Talvolta il settore della sanità segue una logica di profitto che promuove malattie (disease mongering) invece che salute; l'esempio è dato da quelle campagne di screening, non supportate da sufficienti evidenze scientifiche, che inducono un buon numero di persone a esaminarsi e scoprire così patologie che in alcuni casi non risulterebbero mai all'osservazione clinica e rimarrebbero silenti per tutta la vita. Per superare queste ambiguità, la comunicazione deve avvalersi di strategie e di strumenti di marketing per rendere l'individuo più cosciente del reale stato delle cose.
In questo processo cognitivo, lo stato di salute dell'individuo è tuttavia fortemente subordinato al suo stato sociale: istruzione, lavoro, reddito, ceto, contatti sociali e familiari sono fattori che, assieme a quelli genetici e ambientali, concorrono a determinare le condizioni di salute della persona; sono elementi combinati che agiscono attraverso l'accesso alle conoscenze che rendono l'individuo capace di discernere quali siano i comportamenti più utili per il proprio benessere fisico, ossia quello che i tecnici definiscono empowerment.
Diverse teorie e discipline concorrono nella definizione di comunicazione sanitaria come dottrina a se stante. Sociologia, psicologia, scienze politiche, retorica, scienza dell'informazione, antropologia e marketing sociale sono campi di attività e di pensiero che contribuiscono alla formazione della comunicazione sanitaria, la quale è ormai vista come necessaria per migliorare il livello di salute di una popolazione o di un suo segmento. Oltre che produrre coerenti azioni comunicative per il pubblico, è una materia che pervade il rapporto tra medico e paziente e tenta di guidare quest'ultimo in una più efficace ricerca di informazioni di salute che non necessariamente prevede il contatto diretto con l'esperto.
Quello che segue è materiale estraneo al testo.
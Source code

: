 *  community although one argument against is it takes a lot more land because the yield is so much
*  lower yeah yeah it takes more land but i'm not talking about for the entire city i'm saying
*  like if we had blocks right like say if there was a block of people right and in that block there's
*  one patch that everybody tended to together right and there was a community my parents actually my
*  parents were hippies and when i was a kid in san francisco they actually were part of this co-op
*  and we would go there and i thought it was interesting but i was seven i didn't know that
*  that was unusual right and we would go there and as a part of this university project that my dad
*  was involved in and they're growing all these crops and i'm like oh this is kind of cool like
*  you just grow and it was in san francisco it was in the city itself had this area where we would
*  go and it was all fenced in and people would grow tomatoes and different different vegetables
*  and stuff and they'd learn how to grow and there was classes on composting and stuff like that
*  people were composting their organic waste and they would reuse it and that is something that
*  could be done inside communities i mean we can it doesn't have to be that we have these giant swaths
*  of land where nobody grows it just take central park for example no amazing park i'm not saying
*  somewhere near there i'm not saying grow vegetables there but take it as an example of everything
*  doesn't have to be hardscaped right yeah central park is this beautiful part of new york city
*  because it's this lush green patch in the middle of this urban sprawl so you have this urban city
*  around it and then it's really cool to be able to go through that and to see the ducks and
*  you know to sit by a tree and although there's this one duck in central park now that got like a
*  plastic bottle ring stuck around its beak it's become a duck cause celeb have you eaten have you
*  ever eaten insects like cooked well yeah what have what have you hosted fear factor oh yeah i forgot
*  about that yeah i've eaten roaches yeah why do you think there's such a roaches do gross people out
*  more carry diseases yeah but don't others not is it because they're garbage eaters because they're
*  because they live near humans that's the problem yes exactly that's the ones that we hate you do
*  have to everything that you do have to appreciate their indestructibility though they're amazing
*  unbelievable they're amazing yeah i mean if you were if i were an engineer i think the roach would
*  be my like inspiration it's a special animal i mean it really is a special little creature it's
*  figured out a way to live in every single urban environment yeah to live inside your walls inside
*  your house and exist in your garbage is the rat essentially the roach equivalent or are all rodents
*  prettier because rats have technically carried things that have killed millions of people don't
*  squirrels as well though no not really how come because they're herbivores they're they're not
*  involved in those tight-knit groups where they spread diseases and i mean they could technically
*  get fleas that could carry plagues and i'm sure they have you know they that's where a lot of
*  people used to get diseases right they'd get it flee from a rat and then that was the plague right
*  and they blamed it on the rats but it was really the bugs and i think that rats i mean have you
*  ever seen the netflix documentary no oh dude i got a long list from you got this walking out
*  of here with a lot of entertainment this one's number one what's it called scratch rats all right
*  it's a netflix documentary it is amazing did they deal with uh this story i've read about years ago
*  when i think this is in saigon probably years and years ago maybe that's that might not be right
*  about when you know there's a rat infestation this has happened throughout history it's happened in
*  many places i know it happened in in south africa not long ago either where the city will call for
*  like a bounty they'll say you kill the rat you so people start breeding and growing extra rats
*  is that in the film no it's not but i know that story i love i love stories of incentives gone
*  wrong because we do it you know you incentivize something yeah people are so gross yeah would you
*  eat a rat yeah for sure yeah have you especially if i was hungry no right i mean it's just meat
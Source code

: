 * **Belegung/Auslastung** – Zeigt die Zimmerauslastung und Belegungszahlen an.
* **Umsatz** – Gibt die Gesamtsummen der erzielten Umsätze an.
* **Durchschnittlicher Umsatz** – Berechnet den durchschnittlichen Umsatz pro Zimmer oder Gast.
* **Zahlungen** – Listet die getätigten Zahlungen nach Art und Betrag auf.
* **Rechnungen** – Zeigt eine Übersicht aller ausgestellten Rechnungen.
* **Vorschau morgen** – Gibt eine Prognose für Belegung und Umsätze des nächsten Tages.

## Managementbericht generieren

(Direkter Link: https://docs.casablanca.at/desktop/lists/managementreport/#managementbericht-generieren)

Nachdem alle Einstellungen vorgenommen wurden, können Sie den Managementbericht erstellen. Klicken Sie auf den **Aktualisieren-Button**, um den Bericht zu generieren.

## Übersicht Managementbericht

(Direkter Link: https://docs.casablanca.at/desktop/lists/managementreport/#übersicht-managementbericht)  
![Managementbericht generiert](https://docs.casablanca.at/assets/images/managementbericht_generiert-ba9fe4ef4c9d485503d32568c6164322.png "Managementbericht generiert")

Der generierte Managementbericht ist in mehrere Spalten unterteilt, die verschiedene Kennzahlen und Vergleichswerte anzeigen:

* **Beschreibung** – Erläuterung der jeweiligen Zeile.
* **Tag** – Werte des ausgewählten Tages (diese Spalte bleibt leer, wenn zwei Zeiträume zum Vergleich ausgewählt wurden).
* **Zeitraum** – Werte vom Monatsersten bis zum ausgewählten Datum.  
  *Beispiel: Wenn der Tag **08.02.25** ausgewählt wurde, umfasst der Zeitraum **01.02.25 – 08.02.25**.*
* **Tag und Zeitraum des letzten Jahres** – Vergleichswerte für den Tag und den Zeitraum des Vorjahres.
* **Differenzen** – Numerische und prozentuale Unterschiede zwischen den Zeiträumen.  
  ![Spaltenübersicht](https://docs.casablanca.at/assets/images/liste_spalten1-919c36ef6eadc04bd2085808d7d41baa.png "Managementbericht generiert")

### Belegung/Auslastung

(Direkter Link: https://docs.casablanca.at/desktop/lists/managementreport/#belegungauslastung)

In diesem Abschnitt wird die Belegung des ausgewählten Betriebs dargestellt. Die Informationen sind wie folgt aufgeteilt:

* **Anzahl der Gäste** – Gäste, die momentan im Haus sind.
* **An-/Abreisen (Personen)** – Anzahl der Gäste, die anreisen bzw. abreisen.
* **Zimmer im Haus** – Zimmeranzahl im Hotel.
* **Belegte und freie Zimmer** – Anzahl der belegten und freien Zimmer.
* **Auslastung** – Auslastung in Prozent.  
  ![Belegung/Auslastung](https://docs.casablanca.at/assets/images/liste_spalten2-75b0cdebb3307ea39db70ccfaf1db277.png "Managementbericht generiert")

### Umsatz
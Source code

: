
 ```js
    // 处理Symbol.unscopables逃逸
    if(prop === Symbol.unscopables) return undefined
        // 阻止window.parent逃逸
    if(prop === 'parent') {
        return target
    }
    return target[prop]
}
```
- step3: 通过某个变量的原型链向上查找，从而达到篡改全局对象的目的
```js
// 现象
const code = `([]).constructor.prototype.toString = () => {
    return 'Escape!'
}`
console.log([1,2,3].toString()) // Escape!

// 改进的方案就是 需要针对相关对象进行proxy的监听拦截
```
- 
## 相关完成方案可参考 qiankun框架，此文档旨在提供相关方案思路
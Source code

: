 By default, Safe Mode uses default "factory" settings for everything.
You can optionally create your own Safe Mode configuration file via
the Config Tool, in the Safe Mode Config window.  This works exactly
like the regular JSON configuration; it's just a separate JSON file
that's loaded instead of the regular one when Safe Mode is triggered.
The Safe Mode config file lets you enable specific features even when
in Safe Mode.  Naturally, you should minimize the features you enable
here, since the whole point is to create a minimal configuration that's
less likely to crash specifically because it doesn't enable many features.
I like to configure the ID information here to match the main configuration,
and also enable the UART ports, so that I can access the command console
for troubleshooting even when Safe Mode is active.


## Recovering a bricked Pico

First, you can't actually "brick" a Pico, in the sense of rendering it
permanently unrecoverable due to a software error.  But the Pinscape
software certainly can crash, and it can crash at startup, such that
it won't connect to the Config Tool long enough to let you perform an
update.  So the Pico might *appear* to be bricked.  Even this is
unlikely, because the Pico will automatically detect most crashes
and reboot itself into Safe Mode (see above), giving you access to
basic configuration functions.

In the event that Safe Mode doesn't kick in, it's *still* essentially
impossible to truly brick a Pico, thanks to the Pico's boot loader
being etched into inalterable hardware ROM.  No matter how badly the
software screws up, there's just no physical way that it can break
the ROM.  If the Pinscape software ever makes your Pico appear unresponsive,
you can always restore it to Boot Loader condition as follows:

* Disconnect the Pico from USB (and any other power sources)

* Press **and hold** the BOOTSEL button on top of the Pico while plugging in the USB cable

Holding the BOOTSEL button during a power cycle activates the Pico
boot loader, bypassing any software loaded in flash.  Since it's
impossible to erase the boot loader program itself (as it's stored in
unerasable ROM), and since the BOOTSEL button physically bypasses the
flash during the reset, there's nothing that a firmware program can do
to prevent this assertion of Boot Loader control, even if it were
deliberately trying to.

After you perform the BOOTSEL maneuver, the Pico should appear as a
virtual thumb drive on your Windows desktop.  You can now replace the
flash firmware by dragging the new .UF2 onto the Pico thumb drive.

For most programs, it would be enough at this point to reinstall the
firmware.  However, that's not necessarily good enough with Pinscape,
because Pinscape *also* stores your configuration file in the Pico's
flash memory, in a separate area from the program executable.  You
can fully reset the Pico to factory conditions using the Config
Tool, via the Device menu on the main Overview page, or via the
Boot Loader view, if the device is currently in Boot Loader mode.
Le nuove tecnologie quindi non sono antitetiche al concetto di promozione della salute.
Questo manuale si rivolge principalmente a operatori sanitari e professionisti della salute e analizza la comunicazione sanitaria nei suoi aspetti normativi offrendo al lettore gli strumenti per valutare la qualità di un messaggio informativo. Spiega come le nuove tecnologie e i mass-media fungano sempre più da veicoli del messaggio che punti a rimettere all'arbitrio dell'individuo la capacità di scegliere consapevolmente come gestire il proprio corpo superando il modello che vede il medico quale unico, autorevole e paternalistico dispensatore di consigli, e rifiutando la medicalizzazione, ossia il contrario della promozione della salute.